Mas vamos imaginar que você conseguiu convencer os conselheiros de que era melhor não receber aquele investimento. Na próxima reunião de conselho, no entanto, você diz que “precisa seguir investindo na experiência do usuário para reduzir o churn, mas que, para isso, precisará reduzir o investimento em aquisição de novos clientes”. Os conselheiros poderão entrar novamente em conflito, afirmando que a sua proposta não está colaborando para o atingimento do mandato, que é conseguir o investimento nos próximos 60 dias, pois quanto mais clientes, maior o valuation da empresa.
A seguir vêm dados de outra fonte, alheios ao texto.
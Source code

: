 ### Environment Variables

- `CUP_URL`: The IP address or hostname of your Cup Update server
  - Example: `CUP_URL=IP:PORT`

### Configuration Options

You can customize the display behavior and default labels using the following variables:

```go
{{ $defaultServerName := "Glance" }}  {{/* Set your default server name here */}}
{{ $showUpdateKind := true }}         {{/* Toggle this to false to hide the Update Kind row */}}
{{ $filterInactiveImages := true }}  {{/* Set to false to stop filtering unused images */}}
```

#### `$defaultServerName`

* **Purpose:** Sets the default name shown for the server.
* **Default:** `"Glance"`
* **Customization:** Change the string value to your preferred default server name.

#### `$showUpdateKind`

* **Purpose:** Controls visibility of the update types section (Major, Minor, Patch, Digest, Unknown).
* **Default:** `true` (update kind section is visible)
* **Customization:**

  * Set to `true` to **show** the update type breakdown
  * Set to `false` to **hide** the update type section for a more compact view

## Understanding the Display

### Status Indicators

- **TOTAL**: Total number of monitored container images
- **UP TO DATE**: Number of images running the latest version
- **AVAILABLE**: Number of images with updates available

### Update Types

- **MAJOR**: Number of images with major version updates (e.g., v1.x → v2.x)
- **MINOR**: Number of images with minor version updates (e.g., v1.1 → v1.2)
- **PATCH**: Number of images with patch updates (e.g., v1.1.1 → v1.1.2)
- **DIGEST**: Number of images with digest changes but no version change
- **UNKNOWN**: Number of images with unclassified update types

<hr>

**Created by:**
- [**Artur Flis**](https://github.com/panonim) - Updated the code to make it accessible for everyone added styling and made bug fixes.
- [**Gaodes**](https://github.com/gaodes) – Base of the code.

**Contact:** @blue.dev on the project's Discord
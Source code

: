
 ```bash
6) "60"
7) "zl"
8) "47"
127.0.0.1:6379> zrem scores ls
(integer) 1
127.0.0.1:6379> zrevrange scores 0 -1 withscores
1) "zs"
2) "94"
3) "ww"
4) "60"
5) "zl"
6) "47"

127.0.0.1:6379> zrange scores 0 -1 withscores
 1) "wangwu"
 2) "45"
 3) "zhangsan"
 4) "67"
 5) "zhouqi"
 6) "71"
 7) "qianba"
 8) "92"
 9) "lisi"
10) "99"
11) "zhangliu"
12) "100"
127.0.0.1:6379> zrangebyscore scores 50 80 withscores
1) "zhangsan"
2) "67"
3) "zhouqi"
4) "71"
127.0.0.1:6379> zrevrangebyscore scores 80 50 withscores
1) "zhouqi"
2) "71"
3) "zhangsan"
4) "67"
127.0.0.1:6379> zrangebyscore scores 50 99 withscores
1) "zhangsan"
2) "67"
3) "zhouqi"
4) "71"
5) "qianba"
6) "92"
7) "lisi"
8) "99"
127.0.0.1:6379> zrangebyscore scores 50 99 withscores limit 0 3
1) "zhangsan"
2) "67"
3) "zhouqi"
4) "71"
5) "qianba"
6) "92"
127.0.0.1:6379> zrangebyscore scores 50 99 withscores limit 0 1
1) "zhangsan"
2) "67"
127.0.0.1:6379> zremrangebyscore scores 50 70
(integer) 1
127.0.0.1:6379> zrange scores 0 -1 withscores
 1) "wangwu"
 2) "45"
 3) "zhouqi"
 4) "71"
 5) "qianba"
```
Conflito à vista!

Afinal, encaro ou não o desafio de montar um conselho?

Com a redução no ritmo de crescimento da venda online e a onda de demissões observada em algumas empresas de sucesso do mercado brasileiro, imagino que o seu travesseiro deve ter escutado a maior parte das suas dúvidas (me especializo na vertical em que sou reconhecido? Agrego serviços financeiros? É hora de buscar um sócio estratégico?).

Um bom conselho consultivo pode ser um excelente aliado, melhorando sua resolução de problemas e a busca de alternativas, através do compartilhamento de experiências e outros recursos. Para isso, se faz necessário o investimento de tempo e dinheiro em sua formação, muito provavelmente buscando empresas especializadas nessa tarefa, mas também preparando e alinhando todos os líderes da sua empresa para o mandato e o nível de influência que o conselho terá.

Em minha experiência como conselheiro, vi diversos empreendedores se beneficiarem muito do processo, acelerando o desenvolvimento da sua empresa, mas também tornando os conselheiros verdadeiros embaixadores da marca no mercado. Infelizmente, também vi casos menos efetivos e espero que este texto sirva para que sua empresa faça parte do primeiro grupo.

Como disse no início desse texto, “um bom conselho é algo que custa, mas que vale cada real investido”.